Actually **v**sprintf should be used. – Artem Pisarenko Nov 18 '15 at 05:01

Paul · Answer 4 · 2013-04-06T08:53:44.260

You can use va_list from stdarg.h,

C example: http://www.tutorialspoint.com/cprogramming/c_variable_arguments.htm C++ example: http://www.cprogramming.com/tutorial/lesson17.html.

An of course, see the man page: http://linux.die.net/man/3/stdarg

Man page example for reference:

#include <stdio.h>

#include <stdarg.h>

void
foo(char *fmt, ...)
{
    va_list ap;
    int d;
    char c, *s;

   va_start(ap, fmt);
    while (*fmt)
        switch (*fmt++) {
        case 's':              /* string */
            s = va_arg(ap, char *);
            printf("string %s\n", s);
            break;
        case 'd':              /* int */
            d = va_arg(ap, int);
            printf("int %d\n", d);
            break;
        case 'c':              /* char */
            /* need a cast here since va_arg only
               takes fully promoted types */
            c = (char) va_arg(ap, int);
            printf("char %c\n", c);
            break;
        }
    va_end(ap);
}

This is a C question; `` is a C++ header; `` is a non-standard header (or typo). — Jonathan Leffler, Apr 05 '13 at 22:36

score -2 · Answer 5 · answered Apr 05 '13 at 14:30

There is a library which includes this functionality.

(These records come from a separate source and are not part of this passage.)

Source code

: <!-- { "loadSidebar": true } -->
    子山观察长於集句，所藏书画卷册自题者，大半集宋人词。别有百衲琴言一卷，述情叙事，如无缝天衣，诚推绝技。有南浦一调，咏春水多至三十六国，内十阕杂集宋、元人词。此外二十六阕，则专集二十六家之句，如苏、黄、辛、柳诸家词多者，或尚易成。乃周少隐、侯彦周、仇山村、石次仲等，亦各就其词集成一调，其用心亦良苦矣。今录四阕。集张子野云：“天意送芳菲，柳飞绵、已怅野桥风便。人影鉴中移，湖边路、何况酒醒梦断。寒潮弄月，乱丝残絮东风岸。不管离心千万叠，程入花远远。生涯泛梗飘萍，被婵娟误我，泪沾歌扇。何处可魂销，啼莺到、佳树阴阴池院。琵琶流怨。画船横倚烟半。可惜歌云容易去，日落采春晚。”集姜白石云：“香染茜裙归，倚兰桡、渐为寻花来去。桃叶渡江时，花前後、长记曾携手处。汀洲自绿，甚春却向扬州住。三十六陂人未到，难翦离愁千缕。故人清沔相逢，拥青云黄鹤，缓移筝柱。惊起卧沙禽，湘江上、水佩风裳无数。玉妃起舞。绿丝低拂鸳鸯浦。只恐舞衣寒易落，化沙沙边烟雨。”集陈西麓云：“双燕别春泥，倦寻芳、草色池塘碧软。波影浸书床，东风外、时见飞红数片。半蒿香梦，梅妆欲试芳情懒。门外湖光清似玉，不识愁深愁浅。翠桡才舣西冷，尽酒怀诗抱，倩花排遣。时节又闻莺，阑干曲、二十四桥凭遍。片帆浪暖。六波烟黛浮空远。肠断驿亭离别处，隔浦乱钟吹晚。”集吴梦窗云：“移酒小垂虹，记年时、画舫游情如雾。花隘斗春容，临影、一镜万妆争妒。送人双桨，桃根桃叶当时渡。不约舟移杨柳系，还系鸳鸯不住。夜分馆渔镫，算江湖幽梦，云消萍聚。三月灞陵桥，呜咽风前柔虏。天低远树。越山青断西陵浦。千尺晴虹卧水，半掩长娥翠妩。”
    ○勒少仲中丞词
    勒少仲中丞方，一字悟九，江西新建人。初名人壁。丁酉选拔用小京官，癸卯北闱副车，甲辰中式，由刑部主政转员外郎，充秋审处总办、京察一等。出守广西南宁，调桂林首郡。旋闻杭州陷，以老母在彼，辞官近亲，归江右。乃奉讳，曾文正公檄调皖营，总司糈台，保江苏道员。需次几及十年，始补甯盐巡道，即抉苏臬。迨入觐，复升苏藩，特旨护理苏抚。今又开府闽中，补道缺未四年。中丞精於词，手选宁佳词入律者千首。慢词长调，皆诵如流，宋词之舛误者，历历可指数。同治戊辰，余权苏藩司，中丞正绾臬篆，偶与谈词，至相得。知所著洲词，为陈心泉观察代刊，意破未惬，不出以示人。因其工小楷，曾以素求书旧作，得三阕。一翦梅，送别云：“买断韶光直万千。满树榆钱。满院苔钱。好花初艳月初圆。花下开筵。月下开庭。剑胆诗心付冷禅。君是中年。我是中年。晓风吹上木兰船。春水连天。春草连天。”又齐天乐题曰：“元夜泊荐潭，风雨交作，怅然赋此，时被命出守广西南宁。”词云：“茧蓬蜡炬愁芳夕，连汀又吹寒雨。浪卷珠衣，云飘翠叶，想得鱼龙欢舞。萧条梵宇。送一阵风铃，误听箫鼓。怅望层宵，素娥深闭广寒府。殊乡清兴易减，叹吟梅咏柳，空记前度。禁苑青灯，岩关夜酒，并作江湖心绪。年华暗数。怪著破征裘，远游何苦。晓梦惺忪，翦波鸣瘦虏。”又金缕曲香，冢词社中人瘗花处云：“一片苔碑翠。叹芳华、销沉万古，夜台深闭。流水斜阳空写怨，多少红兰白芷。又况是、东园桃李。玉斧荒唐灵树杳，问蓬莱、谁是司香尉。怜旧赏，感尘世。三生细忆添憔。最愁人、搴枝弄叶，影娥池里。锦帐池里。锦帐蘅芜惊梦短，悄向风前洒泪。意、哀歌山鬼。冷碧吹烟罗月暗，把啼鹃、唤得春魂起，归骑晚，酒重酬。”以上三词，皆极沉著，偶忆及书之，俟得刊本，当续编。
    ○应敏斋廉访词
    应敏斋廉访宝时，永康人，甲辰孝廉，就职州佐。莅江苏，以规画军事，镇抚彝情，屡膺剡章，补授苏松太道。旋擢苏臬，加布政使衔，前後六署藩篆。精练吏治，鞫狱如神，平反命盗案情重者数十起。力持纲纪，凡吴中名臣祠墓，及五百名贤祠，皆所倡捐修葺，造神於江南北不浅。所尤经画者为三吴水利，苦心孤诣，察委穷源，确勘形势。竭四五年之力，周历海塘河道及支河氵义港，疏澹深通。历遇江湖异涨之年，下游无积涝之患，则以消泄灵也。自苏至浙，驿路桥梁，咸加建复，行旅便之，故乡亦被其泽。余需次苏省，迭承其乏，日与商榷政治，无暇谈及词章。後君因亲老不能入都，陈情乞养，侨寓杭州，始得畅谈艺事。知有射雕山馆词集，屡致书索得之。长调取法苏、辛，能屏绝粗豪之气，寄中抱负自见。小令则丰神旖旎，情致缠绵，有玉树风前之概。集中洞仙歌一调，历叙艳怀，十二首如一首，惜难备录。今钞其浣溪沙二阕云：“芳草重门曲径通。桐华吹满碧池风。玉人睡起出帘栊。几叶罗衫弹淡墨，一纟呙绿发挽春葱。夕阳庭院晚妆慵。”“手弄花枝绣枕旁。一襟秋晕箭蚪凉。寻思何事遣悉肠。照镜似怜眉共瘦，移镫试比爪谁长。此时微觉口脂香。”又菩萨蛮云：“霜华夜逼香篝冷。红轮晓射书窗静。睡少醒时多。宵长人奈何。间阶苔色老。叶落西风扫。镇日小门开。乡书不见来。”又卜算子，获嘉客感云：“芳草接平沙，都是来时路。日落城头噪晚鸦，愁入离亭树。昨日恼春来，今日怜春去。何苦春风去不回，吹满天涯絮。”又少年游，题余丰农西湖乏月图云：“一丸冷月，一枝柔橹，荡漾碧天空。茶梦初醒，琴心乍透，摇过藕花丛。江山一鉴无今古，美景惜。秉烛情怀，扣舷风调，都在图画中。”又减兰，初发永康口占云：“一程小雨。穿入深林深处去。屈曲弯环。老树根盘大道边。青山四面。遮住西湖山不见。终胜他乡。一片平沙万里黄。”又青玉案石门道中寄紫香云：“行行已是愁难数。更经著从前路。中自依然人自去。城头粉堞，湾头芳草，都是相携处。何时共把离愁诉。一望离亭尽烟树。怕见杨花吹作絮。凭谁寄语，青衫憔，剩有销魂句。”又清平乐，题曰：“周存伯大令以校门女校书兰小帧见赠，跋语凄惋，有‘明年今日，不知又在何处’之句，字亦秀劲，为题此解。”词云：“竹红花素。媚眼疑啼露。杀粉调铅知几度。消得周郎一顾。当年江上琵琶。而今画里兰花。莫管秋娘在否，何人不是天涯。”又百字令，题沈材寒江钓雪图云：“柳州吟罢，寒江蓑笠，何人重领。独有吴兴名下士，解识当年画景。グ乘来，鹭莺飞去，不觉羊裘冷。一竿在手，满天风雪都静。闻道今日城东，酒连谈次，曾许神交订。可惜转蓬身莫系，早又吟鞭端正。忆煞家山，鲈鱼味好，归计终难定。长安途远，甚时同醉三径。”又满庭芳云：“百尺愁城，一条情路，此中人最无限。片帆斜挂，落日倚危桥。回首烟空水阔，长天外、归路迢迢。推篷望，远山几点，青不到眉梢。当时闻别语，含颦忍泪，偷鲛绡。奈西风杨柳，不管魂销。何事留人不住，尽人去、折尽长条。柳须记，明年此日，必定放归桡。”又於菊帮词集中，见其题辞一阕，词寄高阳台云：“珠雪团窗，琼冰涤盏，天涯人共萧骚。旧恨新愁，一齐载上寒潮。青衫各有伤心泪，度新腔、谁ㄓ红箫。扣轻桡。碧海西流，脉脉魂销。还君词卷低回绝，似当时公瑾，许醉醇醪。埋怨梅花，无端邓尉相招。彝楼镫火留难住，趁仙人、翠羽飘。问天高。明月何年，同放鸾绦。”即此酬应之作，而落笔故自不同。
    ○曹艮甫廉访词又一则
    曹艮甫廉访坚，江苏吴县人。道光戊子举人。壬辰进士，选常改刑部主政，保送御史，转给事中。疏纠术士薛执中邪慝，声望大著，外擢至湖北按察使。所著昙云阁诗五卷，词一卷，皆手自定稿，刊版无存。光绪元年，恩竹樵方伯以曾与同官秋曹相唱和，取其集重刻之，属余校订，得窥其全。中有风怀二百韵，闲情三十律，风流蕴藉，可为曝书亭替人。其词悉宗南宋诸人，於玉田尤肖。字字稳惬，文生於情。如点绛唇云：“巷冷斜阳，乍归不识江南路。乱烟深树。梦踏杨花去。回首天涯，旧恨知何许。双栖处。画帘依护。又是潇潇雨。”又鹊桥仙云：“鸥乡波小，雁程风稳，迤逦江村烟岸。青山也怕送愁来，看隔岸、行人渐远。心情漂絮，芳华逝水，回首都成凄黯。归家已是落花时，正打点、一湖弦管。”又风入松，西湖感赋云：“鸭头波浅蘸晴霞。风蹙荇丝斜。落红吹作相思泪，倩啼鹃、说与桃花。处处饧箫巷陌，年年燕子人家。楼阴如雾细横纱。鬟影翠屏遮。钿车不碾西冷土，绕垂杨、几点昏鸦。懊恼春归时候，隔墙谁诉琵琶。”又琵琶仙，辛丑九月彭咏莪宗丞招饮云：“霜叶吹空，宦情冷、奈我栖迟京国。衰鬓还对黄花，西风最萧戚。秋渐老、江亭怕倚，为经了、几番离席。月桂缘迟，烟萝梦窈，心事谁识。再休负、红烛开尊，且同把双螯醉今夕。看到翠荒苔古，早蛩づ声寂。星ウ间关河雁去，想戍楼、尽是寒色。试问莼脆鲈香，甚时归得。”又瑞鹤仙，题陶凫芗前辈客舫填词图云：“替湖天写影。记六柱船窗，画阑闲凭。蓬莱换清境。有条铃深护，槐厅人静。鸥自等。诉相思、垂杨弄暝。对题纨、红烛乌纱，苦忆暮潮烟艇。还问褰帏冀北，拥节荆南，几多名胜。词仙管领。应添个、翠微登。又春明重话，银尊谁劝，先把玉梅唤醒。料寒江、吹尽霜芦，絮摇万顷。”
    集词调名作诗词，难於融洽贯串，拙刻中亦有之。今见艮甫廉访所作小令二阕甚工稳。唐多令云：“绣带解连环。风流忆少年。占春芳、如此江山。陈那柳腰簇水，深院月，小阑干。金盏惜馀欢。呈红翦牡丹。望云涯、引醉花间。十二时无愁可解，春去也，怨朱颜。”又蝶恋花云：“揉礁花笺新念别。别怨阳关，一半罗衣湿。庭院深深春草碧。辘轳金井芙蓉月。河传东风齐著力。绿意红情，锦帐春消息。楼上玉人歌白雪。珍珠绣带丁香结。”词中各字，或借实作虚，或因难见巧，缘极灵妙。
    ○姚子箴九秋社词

Here is some example code from the reference:

#include <stdarg.h>     /* va_list, va_start, va_arg, va_end */

int FindMax (int n, ...)
{
    int i,val,largest;
    va_list vl;
    va_start(vl,n);
    largest=va_arg(vl,int);
    for (i=1;i<n;i++)
    {
        val=va_arg(vl,int);
        largest=(largest>val)?largest:val;
    }
    va_end(vl);
    return largest;
}

The ellipsis is actually valid code, and you can use the va_list object to parse a variable number of parameters.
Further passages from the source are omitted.